La notion de « vérité » est ainsi en très mauvaise posture. Auscultée noblement par la démarche scientifique, soupesée, comparée, elle n’a aucune importance pour les religieux et idéologues de la Vérité instituée et ces nouveaux bateleurs sur écran de la Vérité à géométrie variable.
Cette situation est grave dans la mesure où nous risquons d’aboutir à des sociétés morcelées, émiettées, tant chaque groupe adopte un point de vue exclusif niant tous les autres. Voilà pourquoi il importe, plus que jamais, de lutter pour une réévaluation des modèles sociaux en affirmant la prééminence des savoirs scientifiques : une Résistance des savoirs, une Knowledge Pride. Au-delà de toutes les convictions personnelles légitimes, qu’est-ce qui peut rassembler les humains si ce n’est la pratique de la science et l’éducation rationnelle ? Sans en faire une nouvelle religion (le scientisme), d’autant que science et scientifiques sont aussi instrumentalisés pour des raisons commerciales ou politiques, voilà notre plus petit dénominateur commun, voilà la seule chose sur laquelle tous les humains peuvent s’accorder. Nous allons développer rapidement la chose.
Une défense des savoirs, une défense de l’éducation à des savoirs évolutifs et critiques (la conception de l’Histoire, par exemple, évolue et les regards historiques aussi) sont des impératifs prioritaires pour construire une aventure humaine capable d’affronter collectivement les périls environnementaux et un vivre-en-commun qui ne soit pas fondé sur l’antagonisme, les guerres physiques et médiatiques.
Les événements que nous vivons ne sont ainsi pas juste le signe d’un refus de la mondialisation financière et de l’uniformisation consuméristes des cultures. Dans notre réalité locale-globale, ces raidissements nationaux contestent lourdement le rapport au réel et risquent de faire exploser en autant d’égoïsmes conflictuels et autistes les comportements humains. Par refus de voir que l’essentiel se joue dans les choix locaux et la solidarité planétaire, on s’arc-boute sur des schémas nationaux qui ne sont jamais que des concepts nés au XIXe siècle.
Défendre des traditions choisies et diverses, penser les échanges de façon stratifiée, voilà qui devrait structurer l’évolution mondiale. En commençant par un retour au local, à la démocratie locale : c’est cela qui est à refonder avec des économies diversifiées (on ne vit pas en forêt laotienne ou à Limoges comme à New York) dans les villages ou les quartiers des mégalopoles, pour arrêter ces zones laissées pour compte et ces individus vulnérables, en souffrance, parce qu’ayant perdu toute attache culturelle. La misère n’est pas que pécuniaire, elle est souvent d’abord morale, dans la perte des repères et la dépréciation de soi. Arrêtons les génocides culturels pour des peuples réduits à un consumérisme addictif.
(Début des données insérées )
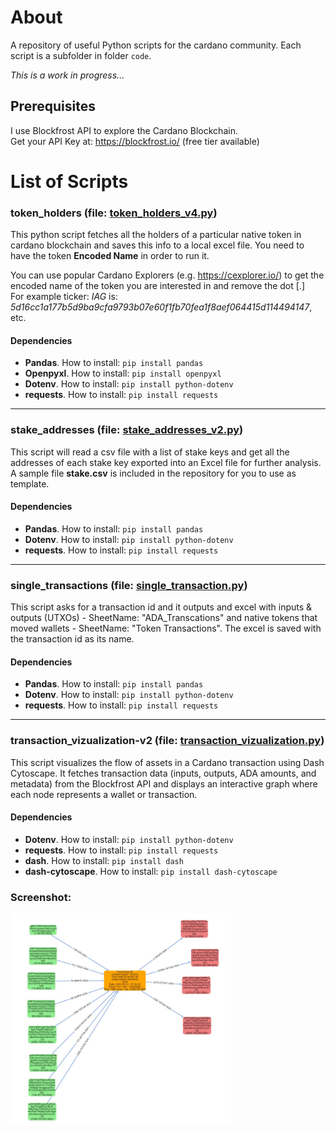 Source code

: # About
A repository of useful Python scripts for the cardano community. Each script is a subfolder in folder `code`.

*This is a work in progress...*


## Prerequisites
I use Blockfrost API to explore the Cardano Blockchain.  
Get your API Key at: https://blockfrost.io/ (free tier available)



# List of Scripts

### token_holders (file: [token_holders_v4.py](code/token_holders/token_holders.py))
This python script fetches all the holders of a particular native token in cardano blockchain and saves this info to a local excel file. You need to have the token **Encoded Name** in order to run it.

You can use popular Cardano Explorers (e.g. https://cexplorer.io/) to get the encoded name of the token you are interested in and remove the dot [.] </br>For example ticker: *IAG* is: *5d16cc1a177b5d9ba9cfa9793b07e60f1fb70fea1f8aef064415d114494147*, etc.

#### Dependencies
* **Pandas**. How to install: `pip install pandas`
* **Openpyxl**. How to install: `pip install openpyxl`
* **Dotenv**. How to install: `pip install python-dotenv`
* **requests**. How to install: `pip install requests`

---

### stake_addresses (file: [stake_addresses_v2.py](code/stake_addresses/stake_addresses.py))
This script will read a csv file with a list of stake keys and get all the addresses of each stake key exported into an Excel file for further analysis. A sample file **stake.csv** is included in the repository for you to use as template.
#### Dependencies
* **Pandas**. How to install: `pip install pandas`
* **Dotenv**. How to install: `pip install python-dotenv`
* **requests**. How to install: `pip install requests`

---

### single_transactions (file: [single_transaction.py](code/transaction/single_transaction.py))
This script asks for a transaction id and it outputs and excel with inputs & outputs (UTXOs) - SheetName: "ADA_Transcations" and native tokens that moved wallets - SheetName: "Token Transactions". The excel is saved with the transaction id as its name.
#### Dependencies
* **Pandas**. How to install: `pip install pandas`
* **Dotenv**. How to install: `pip install python-dotenv`
* **requests**. How to install: `pip install requests`

---

### transaction_vizualization-v2 (file: [transaction_vizualization.py](code/transaction/transaction_vizualization-v2.py))
This script visualizes the flow of assets in a Cardano transaction using Dash Cytoscape. It fetches transaction data (inputs, outputs, ADA amounts, and metadata) from the Blockfrost API and displays an interactive graph where each node represents a wallet or transaction.
#### Dependencies
* **Dotenv**. How to install: `pip install python-dotenv`
* **requests**. How to install: `pip install requests`
* **dash**. How to install: `pip install dash`
* **dash-cytoscape**. How to install: `pip install dash-cytoscape`

### Screenshot:</br>
<img src="files/transaction_visualization.jpg" alt="Screenshot of transaction_vizualization-v2 output" style="width: 70%;" />
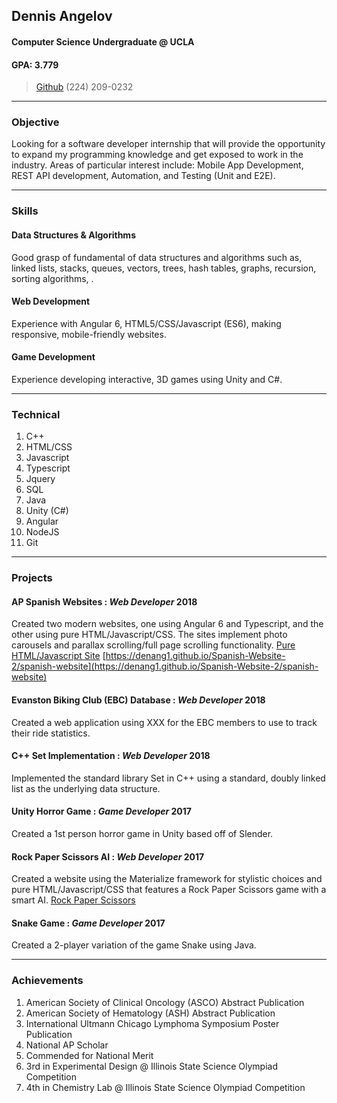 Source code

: ## Dennis Angelov

#### Computer Science Undergraduate @ UCLA

#### GPA: 3.779

> [Github](https://github.com/denang1)
> (224) 209-0232

---

### Objective

Looking for a software developer internship that will provide the opportunity to expand my programming knowledge and get exposed to work in the industry. Areas of particular interest include: Mobile App Development, REST API development, Automation, and Testing (Unit and E2E).

---

### Skills

#### Data Structures & Algorithms

Good grasp of fundamental of data structures and algorithms such as, linked lists, stacks, queues, vectors, trees, hash tables, graphs, recursion, sorting algorithms, .

#### Web Development

Experience with Angular 6, HTML5/CSS/Javascript (ES6), making responsive, mobile-friendly websites.

#### Game Development

Experience developing interactive, 3D games using Unity and C#.

---

### Technical

1. C++
2. HTML/CSS
3. Javascript
4. Typescript
5. Jquery
6. SQL
7. Java
8. Unity (C#)
9. Angular
10. NodeJS
11. Git

---

### Projects

#### **AP Spanish Websites** : _Web Developer_ **2018**

Created two modern websites, one using Angular 6 and Typescript, and the other using pure HTML/Javascript/CSS. The sites implement photo carousels and parallax scrolling/full page scrolling functionality.
[Pure HTML/Javascript Site](https://denang1.github.io/Spanish-Website/)
[https://denang1.github.io/Spanish-Website-2/spanish-website](https://denang1.github.io/Spanish-Website-2/spanish-website)

#### Evanston Biking Club (EBC) Database : _Web Developer_ **2018**

Created a web application using XXX for the EBC members to use to track their ride statistics.

#### C++ Set Implementation : _Web Developer_ **2018**

Implemented the standard library Set in C++ using a standard, doubly linked list as the underlying data structure.

#### Unity Horror Game : _Game Developer_ **2017**

Created a 1st person horror game in Unity based off of Slender.

#### Rock Paper Scissors AI : _Web Developer_ **2017**

Created a website using the Materialize framework for stylistic choices and pure HTML/Javascript/CSS that features a Rock Paper Scissors game with a smart AI.
[Rock Paper Scissors](https://denang1.github.io/RockPaperScissors/)

#### Snake Game : _Game Developer_ **2017**

Created a 2-player variation of the game Snake using Java.

---

### Achievements

1. American Society of Clinical Oncology (ASCO) Abstract Publication
2. American Society of Hematology (ASH) Abstract Publication
3. International Ultmann Chicago Lymphoma Symposium Poster Publication
4. National AP Scholar
5. Commended for National Merit
6. 3rd in Experimental Design @ Illinois State Science Olympiad Competition
7. 4th in Chemistry Lab @ Illinois State Science Olympiad Competition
Reculturons ! Les médias, les scientifiques, les politiques, les créatrices/teurs et les pédagogues soucieux du pluralisme et du futur de l’aventure humaine commune devraient alors sonner le tocsin : oui, il est temps de redonner des valeurs. Oui, il est scandaleux que le mot « intello » soit devenu une insulte dans nos écoles quand nos savant(e)s et nos créatrices/teurs sont inconnus. Oui, arrêtons de parler de « stars » pour des guignols méprisables et d’ « élite » pour des personnes qui ont juste la puissance financière ou politique. Oui, il est temps de faire des « Knowledge Pride » et de fonder le lien entre les peuples sur la connaissance. Oui, l’éducation à tout âge est cruciale. Oui, les médias ont besoin d’apprendre sans cesse et les scientifiques de s’interroger.
La fin de la recherche de la vérité des faits serait l’avènement généralisé des guerres physiques, commerciales et médiatiques.